## Material supplied

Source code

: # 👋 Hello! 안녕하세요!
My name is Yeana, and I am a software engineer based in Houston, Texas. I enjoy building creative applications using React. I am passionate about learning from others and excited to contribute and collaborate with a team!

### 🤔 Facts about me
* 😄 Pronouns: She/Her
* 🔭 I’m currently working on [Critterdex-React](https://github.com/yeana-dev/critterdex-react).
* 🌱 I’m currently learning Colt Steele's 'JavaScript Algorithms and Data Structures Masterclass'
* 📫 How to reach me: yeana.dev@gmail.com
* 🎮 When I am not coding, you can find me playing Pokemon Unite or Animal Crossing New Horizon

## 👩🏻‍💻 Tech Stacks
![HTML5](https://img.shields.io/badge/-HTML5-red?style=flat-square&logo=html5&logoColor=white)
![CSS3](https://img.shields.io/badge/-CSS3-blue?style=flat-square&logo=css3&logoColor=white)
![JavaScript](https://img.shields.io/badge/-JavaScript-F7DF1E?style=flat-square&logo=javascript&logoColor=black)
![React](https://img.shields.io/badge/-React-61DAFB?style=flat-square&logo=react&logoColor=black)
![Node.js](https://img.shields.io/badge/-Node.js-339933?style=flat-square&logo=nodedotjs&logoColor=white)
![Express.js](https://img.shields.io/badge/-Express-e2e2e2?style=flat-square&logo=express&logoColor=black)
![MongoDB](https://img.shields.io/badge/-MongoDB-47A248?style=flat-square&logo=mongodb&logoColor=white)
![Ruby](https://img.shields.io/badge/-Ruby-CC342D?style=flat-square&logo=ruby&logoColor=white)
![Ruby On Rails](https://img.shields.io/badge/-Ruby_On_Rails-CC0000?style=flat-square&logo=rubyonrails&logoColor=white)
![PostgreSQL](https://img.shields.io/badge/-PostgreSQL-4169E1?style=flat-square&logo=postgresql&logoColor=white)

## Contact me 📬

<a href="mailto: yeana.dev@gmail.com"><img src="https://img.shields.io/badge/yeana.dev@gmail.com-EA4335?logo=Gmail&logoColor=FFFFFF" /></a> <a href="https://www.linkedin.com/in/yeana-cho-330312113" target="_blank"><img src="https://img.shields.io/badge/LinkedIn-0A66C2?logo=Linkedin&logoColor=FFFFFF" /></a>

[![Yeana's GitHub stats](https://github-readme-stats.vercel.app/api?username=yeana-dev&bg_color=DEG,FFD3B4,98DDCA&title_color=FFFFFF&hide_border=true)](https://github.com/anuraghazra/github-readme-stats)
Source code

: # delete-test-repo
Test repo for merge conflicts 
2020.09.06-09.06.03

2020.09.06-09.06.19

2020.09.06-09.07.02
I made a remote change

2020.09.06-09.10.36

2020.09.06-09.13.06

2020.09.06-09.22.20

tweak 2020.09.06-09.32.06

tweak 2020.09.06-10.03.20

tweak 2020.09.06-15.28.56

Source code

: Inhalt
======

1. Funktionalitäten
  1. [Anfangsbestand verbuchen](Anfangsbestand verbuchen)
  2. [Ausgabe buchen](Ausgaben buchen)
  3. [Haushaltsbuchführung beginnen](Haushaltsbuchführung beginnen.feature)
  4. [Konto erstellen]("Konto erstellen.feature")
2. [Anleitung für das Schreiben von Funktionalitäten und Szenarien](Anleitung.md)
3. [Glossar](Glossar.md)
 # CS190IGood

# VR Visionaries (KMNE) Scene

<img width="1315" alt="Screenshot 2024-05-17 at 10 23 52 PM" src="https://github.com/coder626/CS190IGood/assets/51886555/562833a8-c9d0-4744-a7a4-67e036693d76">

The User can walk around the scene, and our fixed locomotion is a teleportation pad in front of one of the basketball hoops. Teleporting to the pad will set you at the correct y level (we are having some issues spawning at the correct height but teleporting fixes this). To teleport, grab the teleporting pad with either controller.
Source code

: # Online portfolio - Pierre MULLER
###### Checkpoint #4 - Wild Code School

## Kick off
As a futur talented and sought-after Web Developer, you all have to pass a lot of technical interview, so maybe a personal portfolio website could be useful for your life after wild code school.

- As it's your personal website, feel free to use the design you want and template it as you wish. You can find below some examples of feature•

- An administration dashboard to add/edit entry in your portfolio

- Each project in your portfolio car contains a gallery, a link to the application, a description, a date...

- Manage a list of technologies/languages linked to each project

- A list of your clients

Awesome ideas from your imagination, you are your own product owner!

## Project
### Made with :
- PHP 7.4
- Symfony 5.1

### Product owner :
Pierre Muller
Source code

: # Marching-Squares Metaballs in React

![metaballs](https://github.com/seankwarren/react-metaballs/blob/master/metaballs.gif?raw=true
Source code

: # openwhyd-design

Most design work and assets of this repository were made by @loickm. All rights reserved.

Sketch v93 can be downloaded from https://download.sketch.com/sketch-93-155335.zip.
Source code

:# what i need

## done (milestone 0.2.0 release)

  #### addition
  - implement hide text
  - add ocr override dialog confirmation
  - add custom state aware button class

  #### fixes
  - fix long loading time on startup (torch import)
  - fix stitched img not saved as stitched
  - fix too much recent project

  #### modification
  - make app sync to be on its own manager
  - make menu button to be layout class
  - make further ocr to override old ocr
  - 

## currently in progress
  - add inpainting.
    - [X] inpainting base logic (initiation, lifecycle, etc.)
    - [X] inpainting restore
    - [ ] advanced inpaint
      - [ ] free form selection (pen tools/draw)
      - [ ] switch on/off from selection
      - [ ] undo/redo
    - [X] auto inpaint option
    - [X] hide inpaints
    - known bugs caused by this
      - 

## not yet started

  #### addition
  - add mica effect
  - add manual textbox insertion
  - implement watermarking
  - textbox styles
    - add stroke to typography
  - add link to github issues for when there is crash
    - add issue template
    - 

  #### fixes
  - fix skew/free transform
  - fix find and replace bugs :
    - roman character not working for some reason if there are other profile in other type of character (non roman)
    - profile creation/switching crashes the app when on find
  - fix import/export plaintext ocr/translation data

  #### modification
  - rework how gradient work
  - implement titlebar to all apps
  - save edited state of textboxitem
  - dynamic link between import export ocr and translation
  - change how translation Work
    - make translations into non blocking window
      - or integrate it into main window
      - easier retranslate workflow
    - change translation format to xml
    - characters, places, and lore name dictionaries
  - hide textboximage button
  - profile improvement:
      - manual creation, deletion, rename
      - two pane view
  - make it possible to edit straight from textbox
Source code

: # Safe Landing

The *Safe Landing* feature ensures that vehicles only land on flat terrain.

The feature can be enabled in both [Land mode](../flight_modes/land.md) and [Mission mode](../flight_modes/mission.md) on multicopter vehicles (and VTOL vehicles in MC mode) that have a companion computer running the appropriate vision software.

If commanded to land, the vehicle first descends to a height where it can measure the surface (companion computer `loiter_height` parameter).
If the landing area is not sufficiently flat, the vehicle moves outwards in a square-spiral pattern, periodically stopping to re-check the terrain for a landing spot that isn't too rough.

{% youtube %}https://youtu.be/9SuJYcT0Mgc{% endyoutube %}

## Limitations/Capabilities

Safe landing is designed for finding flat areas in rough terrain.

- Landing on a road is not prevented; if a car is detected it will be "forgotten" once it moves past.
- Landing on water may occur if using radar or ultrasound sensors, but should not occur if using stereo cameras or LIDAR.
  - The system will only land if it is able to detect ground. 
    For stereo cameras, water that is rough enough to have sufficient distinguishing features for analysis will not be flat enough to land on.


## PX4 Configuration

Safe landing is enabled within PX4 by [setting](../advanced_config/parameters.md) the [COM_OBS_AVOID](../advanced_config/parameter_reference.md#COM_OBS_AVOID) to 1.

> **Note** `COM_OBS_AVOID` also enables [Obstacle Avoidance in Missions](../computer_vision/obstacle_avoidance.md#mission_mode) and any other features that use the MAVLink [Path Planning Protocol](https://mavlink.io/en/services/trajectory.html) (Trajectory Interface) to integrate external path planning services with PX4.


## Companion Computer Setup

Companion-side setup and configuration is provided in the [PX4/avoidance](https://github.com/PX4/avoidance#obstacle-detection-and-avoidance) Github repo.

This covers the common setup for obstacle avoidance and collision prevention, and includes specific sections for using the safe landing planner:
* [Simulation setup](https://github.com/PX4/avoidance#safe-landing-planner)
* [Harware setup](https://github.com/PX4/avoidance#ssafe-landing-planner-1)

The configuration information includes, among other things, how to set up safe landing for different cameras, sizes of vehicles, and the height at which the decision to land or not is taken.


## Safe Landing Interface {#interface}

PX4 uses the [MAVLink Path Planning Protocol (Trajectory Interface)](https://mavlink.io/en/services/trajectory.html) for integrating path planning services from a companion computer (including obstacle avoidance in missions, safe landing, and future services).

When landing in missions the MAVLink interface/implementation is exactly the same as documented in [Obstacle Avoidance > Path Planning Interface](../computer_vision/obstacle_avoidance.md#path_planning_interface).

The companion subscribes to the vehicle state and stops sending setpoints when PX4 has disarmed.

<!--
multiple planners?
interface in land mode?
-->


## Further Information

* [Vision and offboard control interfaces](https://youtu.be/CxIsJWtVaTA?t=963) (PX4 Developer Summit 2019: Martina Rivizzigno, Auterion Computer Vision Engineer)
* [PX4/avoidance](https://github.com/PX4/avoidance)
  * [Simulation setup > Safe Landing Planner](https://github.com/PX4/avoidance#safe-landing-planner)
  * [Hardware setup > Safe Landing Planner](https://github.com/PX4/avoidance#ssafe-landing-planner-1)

## Directions
Report how many lines of the entries include the word "currently", and let the number stand alone.

## Exercise solution
3